Formatter formatter2;
try{
    formatter2 = modifier;
}
catch (ex){
    //runtime exception, it tries to do a cast
// Cannot cast object 'TextModifier@1fdf1c5' with class 'TextModifier' to class 'Formatter'
    println("- Exception 2: " + ex.getMessage());
}   


formatter2 = modifier.asType(Formatter); //same as: modifier as Formatter;

//this works fine thanks to the Proxy created by asType
formatAndPrint("bonjour", formatter2); 

println "formatter2.class: " + formatter2.getClass().name;
//TextModifier1_groovyProxy

//but it is not a java.lang.reflect.Proxy
println ("isProxyClass: " + Proxy.isProxyClass(formatter2.class));


As you can see in the code above, Groovy creates a "TextModifier1_groovyProxy" class, but it does so through a mechanism other than java.lang.reflect.Proxy, as the Proxy.isProxyClass check returns false.

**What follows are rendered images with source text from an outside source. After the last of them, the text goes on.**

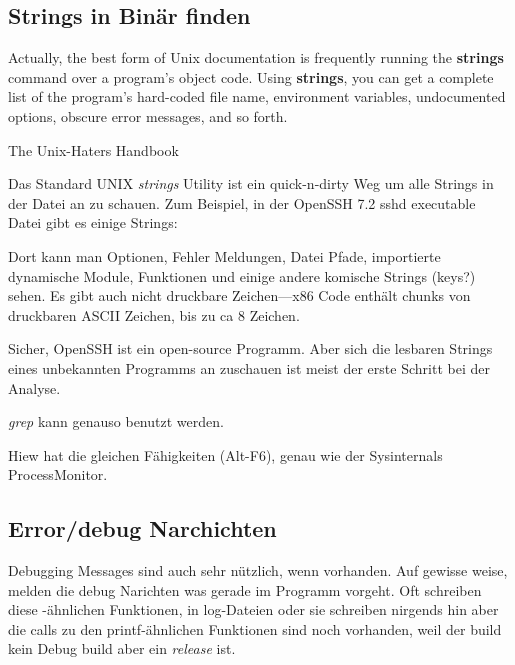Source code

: \label{sec:digging_strings}



\subsection{Strings in Bin\"ar finden}

\epigraph{Actually, the best form of Unix documentation is frequently running the
\textbf{strings} command over a program’s object code. Using \textbf{strings}, you can get
a complete list of the program’s hard-coded file name, environment variables,
undocumented options, obscure error messages, and so forth.}{The Unix-Haters Handbook}

Das Standard UNIX \emph{strings} Utility ist ein quick-n-dirty Weg um alle Strings in der 
Datei an zu schauen. Zum Beispiel, in der OpenSSH 7.2 sshd executable Datei gibt es einige Strings:



Dort kann man Optionen, Fehler Meldungen, Datei Pfade, importierte dynamische Module, Funktionen und einige andere komische 
Strings (keys?) sehen. Es gibt auch nicht druckbare Zeichen---x86 Code enth\"alt chunks von druckbaren ASCII Zeichen, bis zu ca 8 Zeichen. %

Sicher, OpenSSH ist ein open-source Programm.
Aber sich die lesbaren Strings eines unbekannten Programms an zuschauen ist meist der erste Schritt bei 
der Analyse. 

\emph{grep} kann genauso benutzt werden.

Hiew hat die gleichen F\"ahigkeiten (Alt-F6), genau wie der Sysinternals ProcessMonitor.

\subsection{Error/debug Narchichten}

Debugging Messages sind auch sehr n\"utzlich, wenn vorhanden.
Auf gewisse weise, melden die debug Narichten was gerade
im Programm vorgeht. Oft schreiben diese \printf-\"ahnlichen Funktionen, in
log-Dateien oder sie schreiben nirgends hin aber die calls zu den printf-\"ahnlichen Funktionen sind noch vorhanden, 
weil der build kein Debug build aber ein \emph{release} ist. %
\myindex{\oracle}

I'll leverage this post to mention another interesting, recent feature regarding types in a dynamic language. Python type hints and mypy. You can add type declarations to your python code (type hints), but they have no effect at runtime, nothing is checked by the interpreter, your code remains as dynamic and duck typed as always, the type hints work just as a sort of documentation. However, you can run a static type checker like mypy on your source code to simulate compile time static typing. This is in a sense similar to what you do with TypeScript, only that you are not transpiling from one language (TypeScript) to another (javascript), you are only doing the type checking part.